How many different gaming headsets do you reckon Turtle Beach currently offers? Perhaps 10 or 15? Try 27 - and that's not including console-specific models. By the time you're reading this there'll probably be even more, so it's hardly surprising that the 'new' Ear Force Z22 is a dead ringer for the existing PX22.
Crucially though, the Z22 has red trim rather than blue and costs a few quid more. So why else should you stick these cans on your noggin?
First impressions aren't that great, frankly. Although build quality seems fine, the plastic hinges don't feel like they'd survive being thrown at the screen in anger when you've been fragged for the umpteenth time by that son-of-a-toad sniper who refuses to fight like a man.
Still, at least Turtle Beach hasn't done a Creative and lost sight of comfort. The Z22's cloth-covered foam ear cushions fit nicely with no pinching and stay cool during prolonged sessions. The headband padding is just as comfy, and the microphone is flexible enough to bend wherever you want it.
But its real party piece is that box of tricks hanging halfway down the cable. Dubbed an 'in-line amp', it powers the headset so your sound card doesn't have to. The result is much like Creative's EVO Zx, but without the sexy software to play with.
Instead, physical dials are used to adjust bass and treble, alongside individual volume controls for headset and mic. There's a slight whiff of Walkman here, but it all works well enough.
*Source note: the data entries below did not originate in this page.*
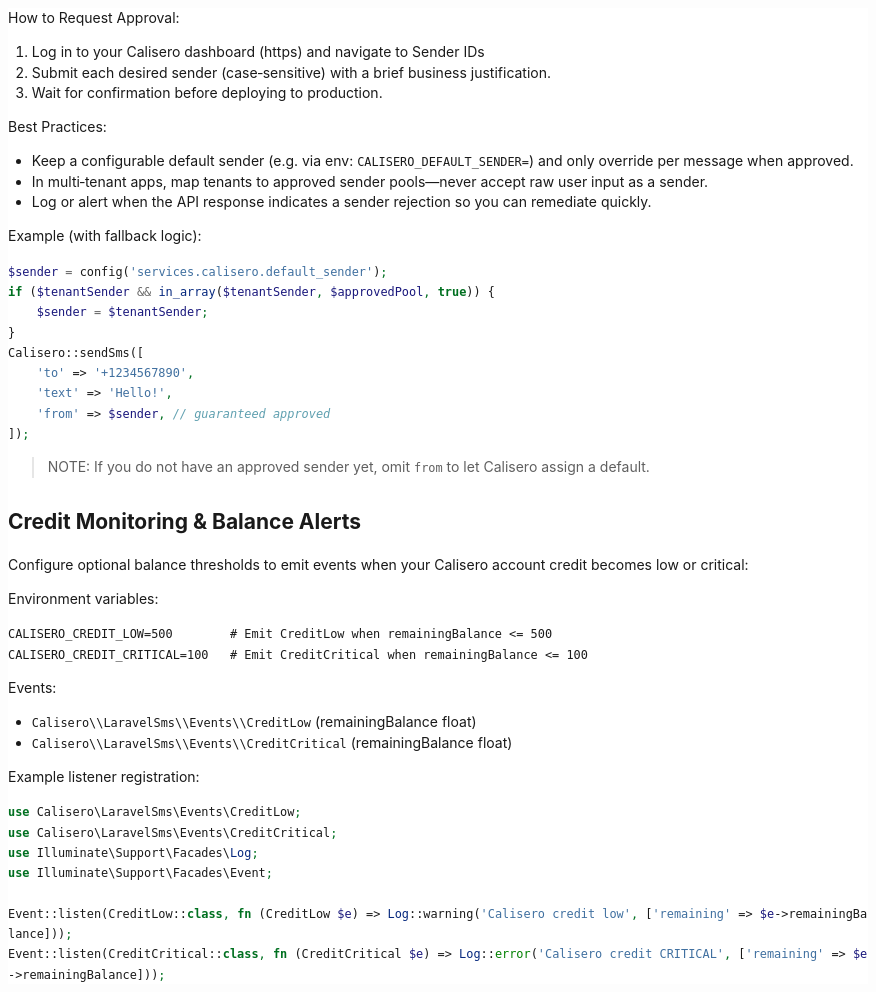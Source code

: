 How to Request Approval:
1. Log in to your Calisero dashboard (https) and navigate to Sender IDs
2. Submit each desired sender (case‑sensitive) with a brief business justification.
3. Wait for confirmation before deploying to production.

Best Practices:
- Keep a configurable default sender (e.g. via env: `CALISERO_DEFAULT_SENDER=`) and only override per message when approved.
- In multi‑tenant apps, map tenants to approved sender pools—never accept raw user input as a sender.
- Log or alert when the API response indicates a sender rejection so you can remediate quickly.

Example (with fallback logic):
```php
$sender = config('services.calisero.default_sender');
if ($tenantSender && in_array($tenantSender, $approvedPool, true)) {
    $sender = $tenantSender;
}
Calisero::sendSms([
    'to' => '+1234567890',
    'text' => 'Hello!',
    'from' => $sender, // guaranteed approved
]);
```

> NOTE: If you do not have an approved sender yet, omit `from` to let Calisero assign a default.

## Credit Monitoring & Balance Alerts

Configure optional balance thresholds to emit events when your Calisero account credit becomes low or critical:

Environment variables:
```env
CALISERO_CREDIT_LOW=500        # Emit CreditLow when remainingBalance <= 500
CALISERO_CREDIT_CRITICAL=100   # Emit CreditCritical when remainingBalance <= 100
```

Events:
- `Calisero\\LaravelSms\\Events\\CreditLow` (remainingBalance float)
- `Calisero\\LaravelSms\\Events\\CreditCritical` (remainingBalance float)

Example listener registration:
```php
use Calisero\LaravelSms\Events\CreditLow;
use Calisero\LaravelSms\Events\CreditCritical;
use Illuminate\Support\Facades\Log;
use Illuminate\Support\Facades\Event;

Event::listen(CreditLow::class, fn (CreditLow $e) => Log::warning('Calisero credit low', ['remaining' => $e->remainingBalance]));
Event::listen(CreditCritical::class, fn (CreditCritical $e) => Log::error('Calisero credit CRITICAL', ['remaining' => $e->remainingBalance]));
```
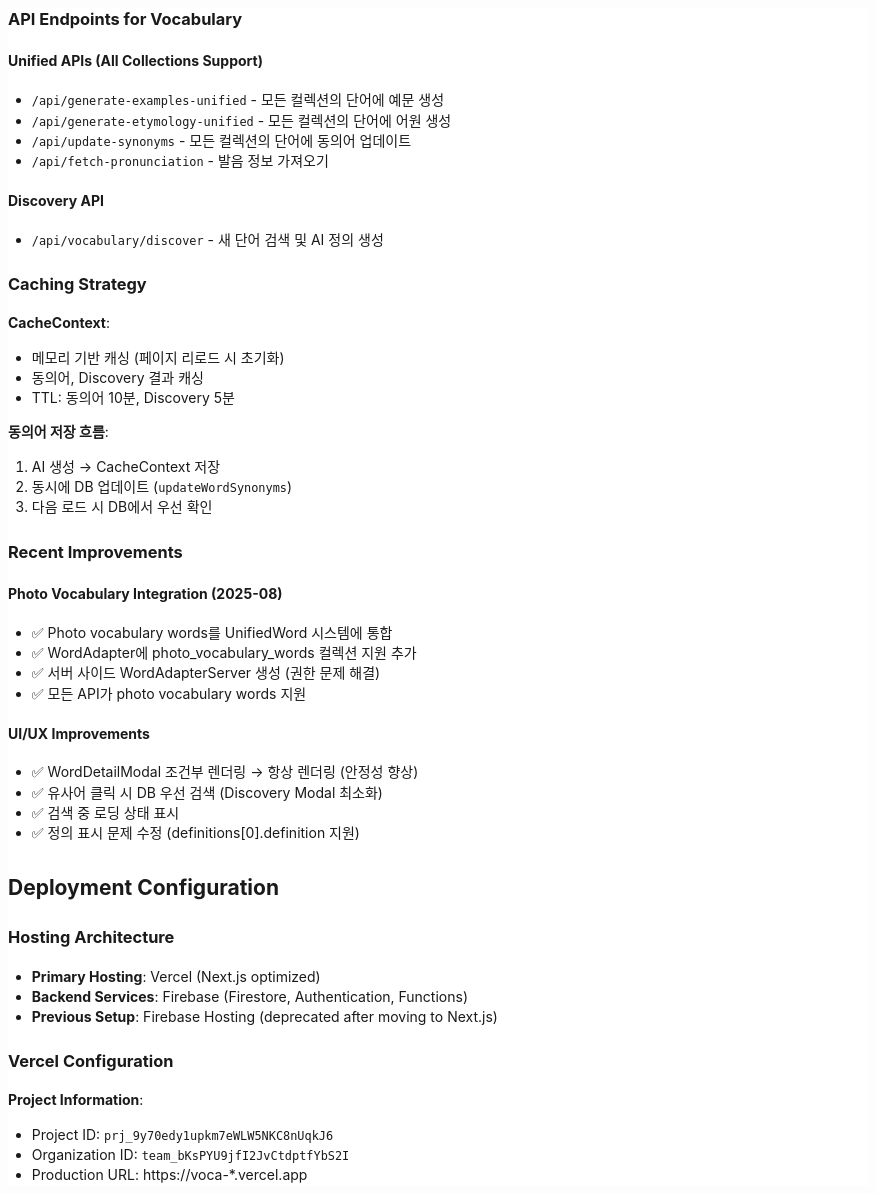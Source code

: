 ### API Endpoints for Vocabulary

#### Unified APIs (All Collections Support)
- `/api/generate-examples-unified` - 모든 컬렉션의 단어에 예문 생성
- `/api/generate-etymology-unified` - 모든 컬렉션의 단어에 어원 생성
- `/api/update-synonyms` - 모든 컬렉션의 단어에 동의어 업데이트
- `/api/fetch-pronunciation` - 발음 정보 가져오기

#### Discovery API
- `/api/vocabulary/discover` - 새 단어 검색 및 AI 정의 생성

### Caching Strategy

**CacheContext**:
- 메모리 기반 캐싱 (페이지 리로드 시 초기화)
- 동의어, Discovery 결과 캐싱
- TTL: 동의어 10분, Discovery 5분

**동의어 저장 흐름**:
1. AI 생성 → CacheContext 저장
2. 동시에 DB 업데이트 (`updateWordSynonyms`)
3. 다음 로드 시 DB에서 우선 확인

### Recent Improvements

#### Photo Vocabulary Integration (2025-08)
- ✅ Photo vocabulary words를 UnifiedWord 시스템에 통합
- ✅ WordAdapter에 photo_vocabulary_words 컬렉션 지원 추가
- ✅ 서버 사이드 WordAdapterServer 생성 (권한 문제 해결)
- ✅ 모든 API가 photo vocabulary words 지원

#### UI/UX Improvements
- ✅ WordDetailModal 조건부 렌더링 → 항상 렌더링 (안정성 향상)
- ✅ 유사어 클릭 시 DB 우선 검색 (Discovery Modal 최소화)
- ✅ 검색 중 로딩 상태 표시
- ✅ 정의 표시 문제 수정 (definitions[0].definition 지원)

## Deployment Configuration

### Hosting Architecture
- **Primary Hosting**: Vercel (Next.js optimized)
- **Backend Services**: Firebase (Firestore, Authentication, Functions)
- **Previous Setup**: Firebase Hosting (deprecated after moving to Next.js)

### Vercel Configuration

**Project Information**:
- Project ID: `prj_9y70edy1upkm7eWLW5NKC8nUqkJ6`
- Organization ID: `team_bKsPYU9jfI2JvCtdptfYbS2I`
- Production URL: https://voca-*.vercel.app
Alternatively you can bypass the amp and plug straight in to your PC, media player or phone - but then you'll miss out on some killer features.
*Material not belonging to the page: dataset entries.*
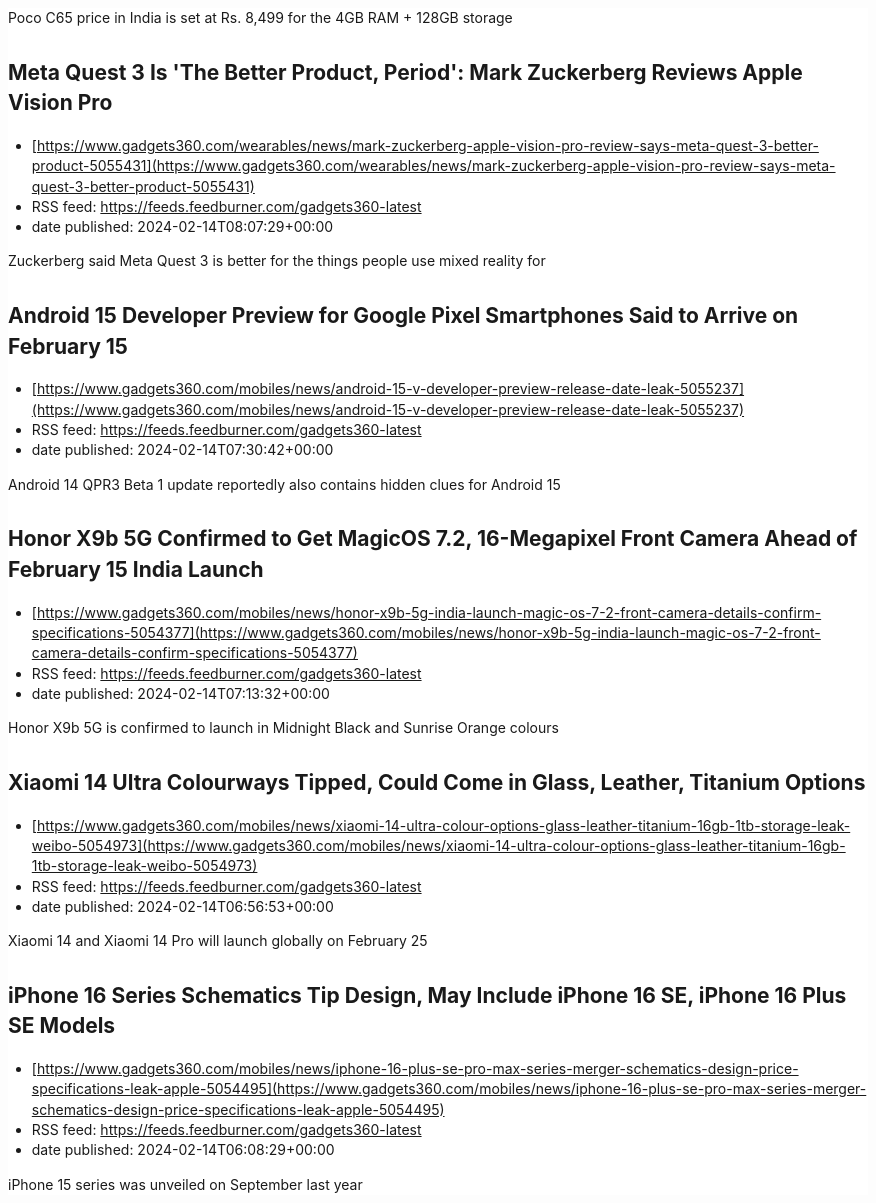 Poco C65 price in India is set at Rs. 8,499 for the 4GB RAM + 128GB storage

## Meta Quest 3 Is 'The Better Product, Period': Mark Zuckerberg Reviews Apple Vision Pro
 - [https://www.gadgets360.com/wearables/news/mark-zuckerberg-apple-vision-pro-review-says-meta-quest-3-better-product-5055431](https://www.gadgets360.com/wearables/news/mark-zuckerberg-apple-vision-pro-review-says-meta-quest-3-better-product-5055431)
 - RSS feed: https://feeds.feedburner.com/gadgets360-latest
 - date published: 2024-02-14T08:07:29+00:00

Zuckerberg said Meta Quest 3 is better for the things people use mixed reality for

## Android 15 Developer Preview for Google Pixel Smartphones Said to Arrive on February 15
 - [https://www.gadgets360.com/mobiles/news/android-15-v-developer-preview-release-date-leak-5055237](https://www.gadgets360.com/mobiles/news/android-15-v-developer-preview-release-date-leak-5055237)
 - RSS feed: https://feeds.feedburner.com/gadgets360-latest
 - date published: 2024-02-14T07:30:42+00:00

Android 14 QPR3 Beta 1 update reportedly also contains hidden clues for Android 15

## Honor X9b 5G Confirmed to Get MagicOS 7.2, 16-Megapixel Front Camera Ahead of February 15 India Launch
 - [https://www.gadgets360.com/mobiles/news/honor-x9b-5g-india-launch-magic-os-7-2-front-camera-details-confirm-specifications-5054377](https://www.gadgets360.com/mobiles/news/honor-x9b-5g-india-launch-magic-os-7-2-front-camera-details-confirm-specifications-5054377)
 - RSS feed: https://feeds.feedburner.com/gadgets360-latest
 - date published: 2024-02-14T07:13:32+00:00

Honor X9b 5G is confirmed to launch in Midnight Black and Sunrise Orange colours

## Xiaomi 14 Ultra Colourways Tipped, Could Come in Glass, Leather, Titanium Options
 - [https://www.gadgets360.com/mobiles/news/xiaomi-14-ultra-colour-options-glass-leather-titanium-16gb-1tb-storage-leak-weibo-5054973](https://www.gadgets360.com/mobiles/news/xiaomi-14-ultra-colour-options-glass-leather-titanium-16gb-1tb-storage-leak-weibo-5054973)
 - RSS feed: https://feeds.feedburner.com/gadgets360-latest
 - date published: 2024-02-14T06:56:53+00:00

Xiaomi 14 and Xiaomi 14 Pro will launch globally on February 25

## iPhone 16 Series Schematics Tip Design, May Include iPhone 16 SE, iPhone 16 Plus SE Models
 - [https://www.gadgets360.com/mobiles/news/iphone-16-plus-se-pro-max-series-merger-schematics-design-price-specifications-leak-apple-5054495](https://www.gadgets360.com/mobiles/news/iphone-16-plus-se-pro-max-series-merger-schematics-design-price-specifications-leak-apple-5054495)
 - RSS feed: https://feeds.feedburner.com/gadgets360-latest
 - date published: 2024-02-14T06:08:29+00:00

iPhone 15 series was unveiled on September last year
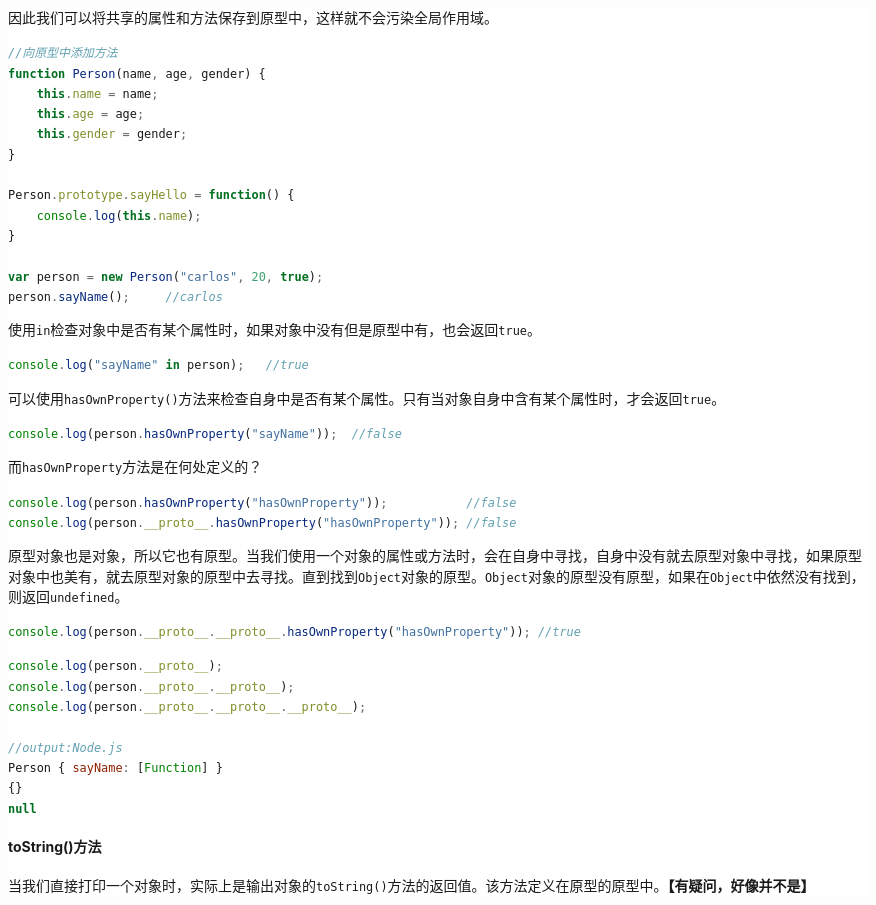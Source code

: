因此我们可以将共享的属性和方法保存到原型中，这样就不会污染全局作用域。

```js
//向原型中添加方法
function Person(name, age, gender) {
    this.name = name;
    this.age = age;
    this.gender = gender;
}

Person.prototype.sayHello = function() {
    console.log(this.name);
}

var person = new Person("carlos", 20, true);
person.sayName();     //carlos
```

使用`in`检查对象中是否有某个属性时，如果对象中没有但是原型中有，也会返回`true`。

```js
console.log("sayName" in person);   //true
```

可以使用`hasOwnProperty()`方法来检查自身中是否有某个属性。只有当对象自身中含有某个属性时，才会返回`true`。

```js
console.log(person.hasOwnProperty("sayName"));  //false
```

而`hasOwnProperty`方法是在何处定义的？

```js
console.log(person.hasOwnProperty("hasOwnProperty"));           //false
console.log(person.__proto__.hasOwnProperty("hasOwnProperty")); //false
```

原型对象也是对象，所以它也有原型。当我们使用一个对象的属性或方法时，会在自身中寻找，自身中没有就去原型对象中寻找，如果原型对象中也美有，就去原型对象的原型中去寻找。直到找到`Object`对象的原型。`Object`对象的原型没有原型，如果在`Object`中依然没有找到，则返回`undefined`。

```js
console.log(person.__proto__.__proto__.hasOwnProperty("hasOwnProperty")); //true
```

```js
console.log(person.__proto__);
console.log(person.__proto__.__proto__);
console.log(person.__proto__.__proto__.__proto__);

//output:Node.js
Person { sayName: [Function] }
{}
null
```

#### toString()方法

当我们直接打印一个对象时，实际上是输出对象的`toString()`方法的返回值。该方法定义在原型的原型中。**【有疑问，好像并不是】**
As well as the volume and tone control, the amp tweaks the mic's gain and enables the added bonus of Dynamic Chat Boost to enhance your in-game team talk, ensuring you can still be heard when all hell breaks loose on the battlefront. And don't forget the auxiliary input that'll feed in sound from your phone or other music source while you're gaming. Sweet. The amp also lifts audio quality from whatever your soundcard can muster to a level where you'd be hard-pressed to tell the performance apart from the far pricier EVO Zx.
Gaming and movie effects retain similar clarity, bass response and overall punch. Only during a few music tracks do higher frequencies lose some composure and sound a tad harsh. It's not enough of a problem to have you forking out the extra cash for the Creative cans though, and you won't have to put up with a mediocre hidden microphone either.
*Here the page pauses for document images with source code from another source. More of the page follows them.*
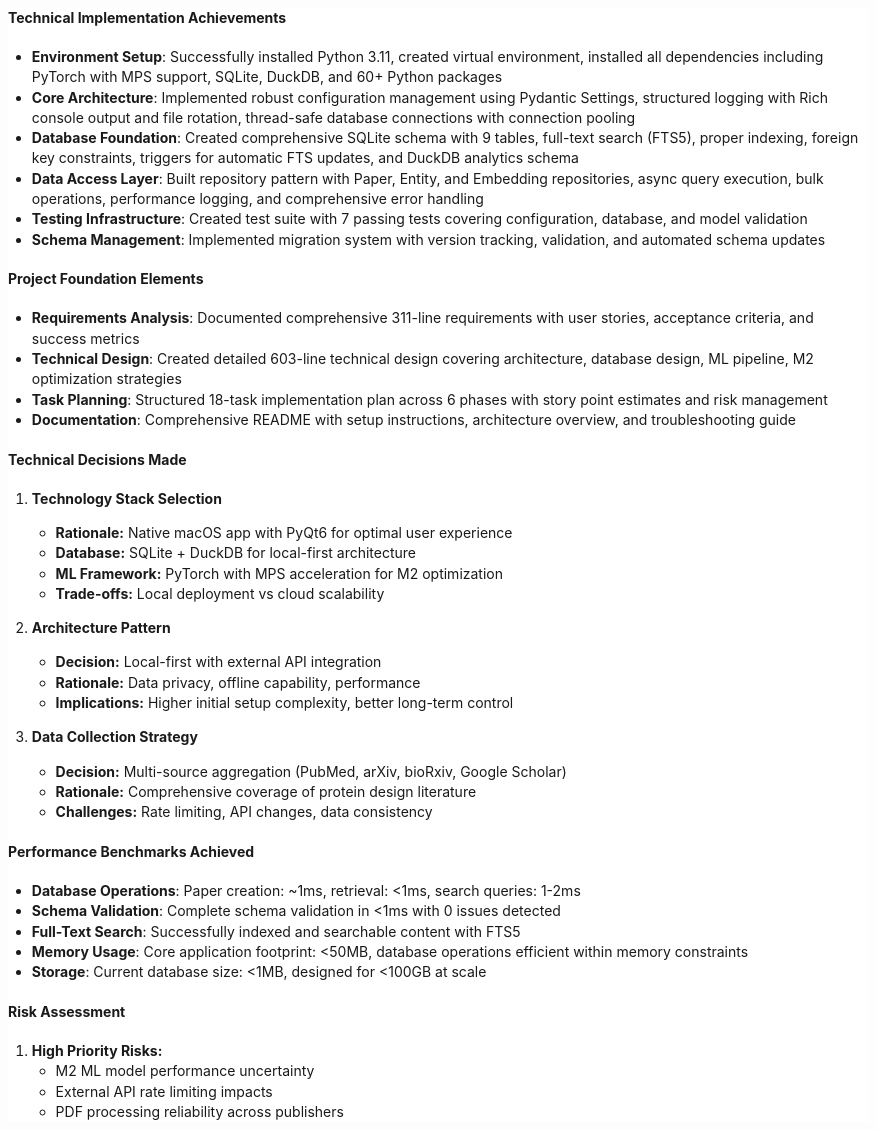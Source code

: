 #### Technical Implementation Achievements
- **Environment Setup**: Successfully installed Python 3.11, created virtual environment, installed all dependencies including PyTorch with MPS support, SQLite, DuckDB, and 60+ Python packages
- **Core Architecture**: Implemented robust configuration management using Pydantic Settings, structured logging with Rich console output and file rotation, thread-safe database connections with connection pooling
- **Database Foundation**: Created comprehensive SQLite schema with 9 tables, full-text search (FTS5), proper indexing, foreign key constraints, triggers for automatic FTS updates, and DuckDB analytics schema
- **Data Access Layer**: Built repository pattern with Paper, Entity, and Embedding repositories, async query execution, bulk operations, performance logging, and comprehensive error handling
- **Testing Infrastructure**: Created test suite with 7 passing tests covering configuration, database, and model validation
- **Schema Management**: Implemented migration system with version tracking, validation, and automated schema updates

#### Project Foundation Elements
- **Requirements Analysis**: Documented comprehensive 311-line requirements with user stories, acceptance criteria, and success metrics
- **Technical Design**: Created detailed 603-line technical design covering architecture, database design, ML pipeline, M2 optimization strategies
- **Task Planning**: Structured 18-task implementation plan across 6 phases with story point estimates and risk management
- **Documentation**: Comprehensive README with setup instructions, architecture overview, and troubleshooting guide

#### Technical Decisions Made
1. **Technology Stack Selection**
   - **Rationale:** Native macOS app with PyQt6 for optimal user experience
   - **Database:** SQLite + DuckDB for local-first architecture
   - **ML Framework:** PyTorch with MPS acceleration for M2 optimization
   - **Trade-offs:** Local deployment vs cloud scalability

2. **Architecture Pattern**
   - **Decision:** Local-first with external API integration
   - **Rationale:** Data privacy, offline capability, performance
   - **Implications:** Higher initial setup complexity, better long-term control

3. **Data Collection Strategy**
   - **Decision:** Multi-source aggregation (PubMed, arXiv, bioRxiv, Google Scholar)
   - **Rationale:** Comprehensive coverage of protein design literature
   - **Challenges:** Rate limiting, API changes, data consistency

#### Performance Benchmarks Achieved
- **Database Operations**: Paper creation: ~1ms, retrieval: <1ms, search queries: 1-2ms
- **Schema Validation**: Complete schema validation in <1ms with 0 issues detected
- **Full-Text Search**: Successfully indexed and searchable content with FTS5
- **Memory Usage**: Core application footprint: <50MB, database operations efficient within memory constraints
- **Storage**: Current database size: <1MB, designed for <100GB at scale

#### Risk Assessment
1. **High Priority Risks:**
   - M2 ML model performance uncertainty
   - External API rate limiting impacts
   - PDF processing reliability across publishers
Whether set to low or high gain, vocals sound crisp and close with minimal background interference. This latest Turtle Beach headset has the major bases well covered, but at this price it's got to contend with QPad's terrific QH-90. Although the Z22 canes QPad's offering on the gadgetry front, the latter's quality construction and sublime sound are hard to ignore.
Even so, the extra versatility of the Z22 headset does make it a pretty tempting alternative.